*** DATASET CONTENT ***
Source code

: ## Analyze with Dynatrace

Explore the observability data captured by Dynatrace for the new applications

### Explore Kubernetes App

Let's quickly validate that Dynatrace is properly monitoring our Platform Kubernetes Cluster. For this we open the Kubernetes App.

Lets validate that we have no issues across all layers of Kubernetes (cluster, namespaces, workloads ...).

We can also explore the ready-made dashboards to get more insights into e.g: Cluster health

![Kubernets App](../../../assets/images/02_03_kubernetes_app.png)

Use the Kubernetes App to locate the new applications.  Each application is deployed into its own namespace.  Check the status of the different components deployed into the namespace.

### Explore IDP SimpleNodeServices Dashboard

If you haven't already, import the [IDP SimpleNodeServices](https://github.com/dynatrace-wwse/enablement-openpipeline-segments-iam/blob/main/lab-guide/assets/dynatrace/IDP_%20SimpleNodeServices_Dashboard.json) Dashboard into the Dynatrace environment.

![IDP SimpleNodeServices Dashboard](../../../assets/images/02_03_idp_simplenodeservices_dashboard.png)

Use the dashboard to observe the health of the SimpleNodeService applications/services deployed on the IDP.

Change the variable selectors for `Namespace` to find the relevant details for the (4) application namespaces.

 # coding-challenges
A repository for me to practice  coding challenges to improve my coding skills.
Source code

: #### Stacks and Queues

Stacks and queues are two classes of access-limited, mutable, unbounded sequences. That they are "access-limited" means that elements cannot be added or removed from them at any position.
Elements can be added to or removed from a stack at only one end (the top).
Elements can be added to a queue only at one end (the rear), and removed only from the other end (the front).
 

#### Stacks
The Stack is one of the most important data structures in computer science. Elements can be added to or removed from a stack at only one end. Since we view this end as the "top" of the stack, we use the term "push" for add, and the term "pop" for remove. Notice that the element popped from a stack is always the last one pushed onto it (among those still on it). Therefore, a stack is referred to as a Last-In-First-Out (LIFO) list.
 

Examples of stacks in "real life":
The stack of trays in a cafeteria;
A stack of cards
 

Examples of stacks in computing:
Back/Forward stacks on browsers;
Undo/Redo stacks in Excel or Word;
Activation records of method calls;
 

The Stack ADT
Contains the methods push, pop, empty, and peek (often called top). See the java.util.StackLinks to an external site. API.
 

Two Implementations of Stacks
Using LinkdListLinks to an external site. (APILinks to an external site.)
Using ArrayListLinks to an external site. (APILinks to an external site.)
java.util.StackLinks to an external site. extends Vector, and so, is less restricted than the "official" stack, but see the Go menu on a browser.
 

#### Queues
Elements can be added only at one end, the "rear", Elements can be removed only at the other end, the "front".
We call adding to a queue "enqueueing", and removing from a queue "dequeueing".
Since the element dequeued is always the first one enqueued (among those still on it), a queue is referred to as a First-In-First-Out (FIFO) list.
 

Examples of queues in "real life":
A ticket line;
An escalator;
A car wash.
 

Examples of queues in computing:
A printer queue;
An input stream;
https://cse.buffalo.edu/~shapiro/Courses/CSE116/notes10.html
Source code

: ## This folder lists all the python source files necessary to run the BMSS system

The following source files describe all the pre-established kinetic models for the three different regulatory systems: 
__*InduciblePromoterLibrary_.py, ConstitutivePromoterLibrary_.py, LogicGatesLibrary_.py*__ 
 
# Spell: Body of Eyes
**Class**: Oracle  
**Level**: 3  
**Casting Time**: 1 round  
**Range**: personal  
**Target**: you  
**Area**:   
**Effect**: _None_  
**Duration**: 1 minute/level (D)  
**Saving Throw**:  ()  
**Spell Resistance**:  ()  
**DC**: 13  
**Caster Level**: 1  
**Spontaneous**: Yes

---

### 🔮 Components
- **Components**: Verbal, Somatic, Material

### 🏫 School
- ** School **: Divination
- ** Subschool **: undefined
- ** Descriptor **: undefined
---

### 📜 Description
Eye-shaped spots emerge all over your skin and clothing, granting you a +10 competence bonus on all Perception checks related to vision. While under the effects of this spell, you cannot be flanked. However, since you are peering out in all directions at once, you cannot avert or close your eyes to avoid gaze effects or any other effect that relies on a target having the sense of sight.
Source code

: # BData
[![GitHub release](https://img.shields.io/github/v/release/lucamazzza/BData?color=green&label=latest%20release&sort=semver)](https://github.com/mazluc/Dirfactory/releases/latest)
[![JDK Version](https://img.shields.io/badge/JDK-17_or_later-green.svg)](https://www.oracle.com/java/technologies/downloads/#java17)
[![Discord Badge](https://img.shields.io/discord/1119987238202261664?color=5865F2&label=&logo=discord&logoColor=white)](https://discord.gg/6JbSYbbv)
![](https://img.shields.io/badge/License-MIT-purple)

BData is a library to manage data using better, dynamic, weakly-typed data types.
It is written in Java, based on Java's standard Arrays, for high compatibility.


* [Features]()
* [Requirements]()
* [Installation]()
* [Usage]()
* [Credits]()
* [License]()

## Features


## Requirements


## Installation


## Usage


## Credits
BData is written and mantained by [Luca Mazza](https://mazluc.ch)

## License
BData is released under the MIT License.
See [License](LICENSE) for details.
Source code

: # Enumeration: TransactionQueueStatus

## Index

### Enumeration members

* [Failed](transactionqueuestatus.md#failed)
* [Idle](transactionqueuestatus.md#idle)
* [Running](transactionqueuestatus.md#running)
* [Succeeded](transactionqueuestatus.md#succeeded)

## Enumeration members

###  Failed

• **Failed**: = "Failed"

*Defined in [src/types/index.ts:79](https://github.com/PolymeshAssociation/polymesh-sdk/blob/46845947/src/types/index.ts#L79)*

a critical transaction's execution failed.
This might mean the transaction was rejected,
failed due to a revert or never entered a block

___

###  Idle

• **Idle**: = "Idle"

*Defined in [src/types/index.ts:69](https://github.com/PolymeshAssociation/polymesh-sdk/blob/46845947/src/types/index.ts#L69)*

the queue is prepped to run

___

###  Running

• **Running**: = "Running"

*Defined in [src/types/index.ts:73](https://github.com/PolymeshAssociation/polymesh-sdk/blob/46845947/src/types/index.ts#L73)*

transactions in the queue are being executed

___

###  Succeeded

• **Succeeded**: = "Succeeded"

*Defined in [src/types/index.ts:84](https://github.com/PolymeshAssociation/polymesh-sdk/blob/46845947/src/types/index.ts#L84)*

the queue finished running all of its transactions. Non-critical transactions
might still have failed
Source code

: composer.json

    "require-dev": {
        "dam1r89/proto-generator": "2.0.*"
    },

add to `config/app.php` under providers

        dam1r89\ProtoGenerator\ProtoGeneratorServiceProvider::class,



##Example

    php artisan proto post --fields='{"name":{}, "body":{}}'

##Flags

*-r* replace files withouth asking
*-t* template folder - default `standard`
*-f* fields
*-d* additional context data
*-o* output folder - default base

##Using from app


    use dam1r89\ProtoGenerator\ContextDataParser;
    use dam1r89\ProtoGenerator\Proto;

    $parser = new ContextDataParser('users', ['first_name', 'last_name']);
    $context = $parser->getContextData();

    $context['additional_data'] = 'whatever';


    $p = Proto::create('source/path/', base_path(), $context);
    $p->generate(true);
*** End of DATASET CONTENT ***
## EXERCISE INSTRUCTIONS:
Please reproduce every record shown above, exactly as written.

## WRITTEN RESPONSE:
Source code

: ## Analyze with Dynatrace

Explore the observability data captured by Dynatrace for the new applications

### Explore Kubernetes App

Let's quickly validate that Dynatrace is properly monitoring our Platform Kubernetes Cluster. For this we open the Kubernetes App.

Lets validate that we have no issues across all layers of Kubernetes (cluster, namespaces, workloads ...).

We can also explore the ready-made dashboards to get more insights into e.g: Cluster health

![Kubernets App](../../../assets/images/02_03_kubernetes_app.png)

Use the Kubernetes App to locate the new applications.  Each application is deployed into its own namespace.  Check the status of the different components deployed into the namespace.

### Explore IDP SimpleNodeServices Dashboard

If you haven't already, import the [IDP SimpleNodeServices](https://github.com/dynatrace-wwse/enablement-openpipeline-segments-iam/blob/main/lab-guide/assets/dynatrace/IDP_%20SimpleNodeServices_Dashboard.json) Dashboard into the Dynatrace environment.

![IDP SimpleNodeServices Dashboard](../../../assets/images/02_03_idp_simplenodeservices_dashboard.png)

Use the dashboard to observe the health of the SimpleNodeService applications/services deployed on the IDP.

Change the variable selectors for `Namespace` to find the relevant details for the (4) application namespaces.

 # coding-challenges
A repository for me to practice  coding challenges to improve my coding skills.
Source code

: #### Stacks and Queues

Stacks and queues are two classes of access-limited, mutable, unbounded sequences. That they are "access-limited" means that elements cannot be added or removed from them at any position.
Elements can be added to or removed from a stack at only one end (the top).
Elements can be added to a queue only at one end (the rear), and removed only from the other end (the front).
 

#### Stacks
The Stack is one of the most important data structures in computer science. Elements can be added to or removed from a stack at only one end. Since we view this end as the "top" of the stack, we use the term "push" for add, and the term "pop" for remove. Notice that the element popped from a stack is always the last one pushed onto it (among those still on it). Therefore, a stack is referred to as a Last-In-First-Out (LIFO) list.
 

Examples of stacks in "real life":
The stack of trays in a cafeteria;
A stack of cards
 

Examples of stacks in computing:
Back/Forward stacks on browsers;
Undo/Redo stacks in Excel or Word;
Activation records of method calls;
 

The Stack ADT
Contains the methods push, pop, empty, and peek (often called top). See the java.util.StackLinks to an external site. API.
 

Two Implementations of Stacks
Using LinkdListLinks to an external site. (APILinks to an external site.)
Using ArrayListLinks to an external site. (APILinks to an external site.)
java.util.StackLinks to an external site. extends Vector, and so, is less restricted than the "official" stack, but see the Go menu on a browser.
 

#### Queues
Elements can be added only at one end, the "rear", Elements can be removed only at the other end, the "front".
We call adding to a queue "enqueueing", and removing from a queue "dequeueing".
Since the element dequeued is always the first one enqueued (among those still on it), a queue is referred to as a First-In-First-Out (FIFO) list.
 

Examples of queues in "real life":
A ticket line;
An escalator;
A car wash.
 

Examples of queues in computing:
A printer queue;
An input stream;
https://cse.buffalo.edu/~shapiro/Courses/CSE116/notes10.html
Source code

: ## This folder lists all the python source files necessary to run the BMSS system

The following source files describe all the pre-established kinetic models for the three different regulatory systems: 
__*InduciblePromoterLibrary_.py, ConstitutivePromoterLibrary_.py, LogicGatesLibrary_.py*__ 
 
# Spell: Body of Eyes
**Class**: Oracle  
**Level**: 3  
**Casting Time**: 1 round  
**Range**: personal  
**Target**: you  
**Area**:   
**Effect**: _None_  
**Duration**: 1 minute/level (D)  
**Saving Throw**:  ()  
**Spell Resistance**:  ()  
**DC**: 13  
**Caster Level**: 1  
**Spontaneous**: Yes

---

### 🔮 Components
- **Components**: Verbal, Somatic, Material

### 🏫 School
- ** School **: Divination
- ** Subschool **: undefined
- ** Descriptor **: undefined
---

### 📜 Description
Eye-shaped spots emerge all over your skin and clothing, granting you a +10 competence bonus on all Perception checks related to vision. While under the effects of this spell, you cannot be flanked. However, since you are peering out in all directions at once, you cannot avert or close your eyes to avoid gaze effects or any other effect that relies on a target having the sense of sight.
Source code

: # BData
[![GitHub release](https://img.shields.io/github/v/release/lucamazzza/BData?color=green&label=latest%20release&sort=semver)](https://github.com/mazluc/Dirfactory/releases/latest)
[![JDK Version](https://img.shields.io/badge/JDK-17_or_later-green.svg)](https://www.oracle.com/java/technologies/downloads/#java17)
[![Discord Badge](https://img.shields.io/discord/1119987238202261664?color=5865F2&label=&logo=discord&logoColor=white)](https://discord.gg/6JbSYbbv)
![](https://img.shields.io/badge/License-MIT-purple)

BData is a library to manage data using better, dynamic, weakly-typed data types.
It is written in Java, based on Java's standard Arrays, for high compatibility.


* [Features]()
* [Requirements]()
* [Installation]()
* [Usage]()
* [Credits]()
* [License]()

## Features


## Requirements


## Installation


## Usage


## Credits
BData is written and mantained by [Luca Mazza](https://mazluc.ch)

## License
BData is released under the MIT License.
See [License](LICENSE) for details.
Source code

: # Enumeration: TransactionQueueStatus

## Index

### Enumeration members

* [Failed](transactionqueuestatus.md#failed)
* [Idle](transactionqueuestatus.md#idle)
* [Running](transactionqueuestatus.md#running)
* [Succeeded](transactionqueuestatus.md#succeeded)

## Enumeration members

###  Failed

• **Failed**: = "Failed"

*Defined in [src/types/index.ts:79](https://github.com/PolymeshAssociation/polymesh-sdk/blob/46845947/src/types/index.ts#L79)*

a critical transaction's execution failed.
This might mean the transaction was rejected,
failed due to a revert or never entered a block

___

###  Idle

• **Idle**: = "Idle"

*Defined in [src/types/index.ts:69](https://github.com/PolymeshAssociation/polymesh-sdk/blob/46845947/src/types/index.ts#L69)*

the queue is prepped to run

___

###  Running

• **Running**: = "Running"

*Defined in [src/types/index.ts:73](https://github.com/PolymeshAssociation/polymesh-sdk/blob/46845947/src/types/index.ts#L73)*

transactions in the queue are being executed

___

###  Succeeded

• **Succeeded**: = "Succeeded"

*Defined in [src/types/index.ts:84](https://github.com/PolymeshAssociation/polymesh-sdk/blob/46845947/src/types/index.ts#L84)*

the queue finished running all of its transactions. Non-critical transactions
might still have failed
Source code

: composer.json

    "require-dev": {
        "dam1r89/proto-generator": "2.0.*"
    },

add to `config/app.php` under providers

        dam1r89\ProtoGenerator\ProtoGeneratorServiceProvider::class,



##Example

    php artisan proto post --fields='{"name":{}, "body":{}}'

##Flags

*-r* replace files withouth asking
*-t* template folder - default `standard`
*-f* fields
*-d* additional context data
*-o* output folder - default base

##Using from app


    use dam1r89\ProtoGenerator\ContextDataParser;
    use dam1r89\ProtoGenerator\Proto;

    $parser = new ContextDataParser('users', ['first_name', 'last_name']);
    $context = $parser->getContextData();

    $context['additional_data'] = 'whatever';


    $p = Proto::create('source/path/', base_path(), $context);
    $p->generate(true);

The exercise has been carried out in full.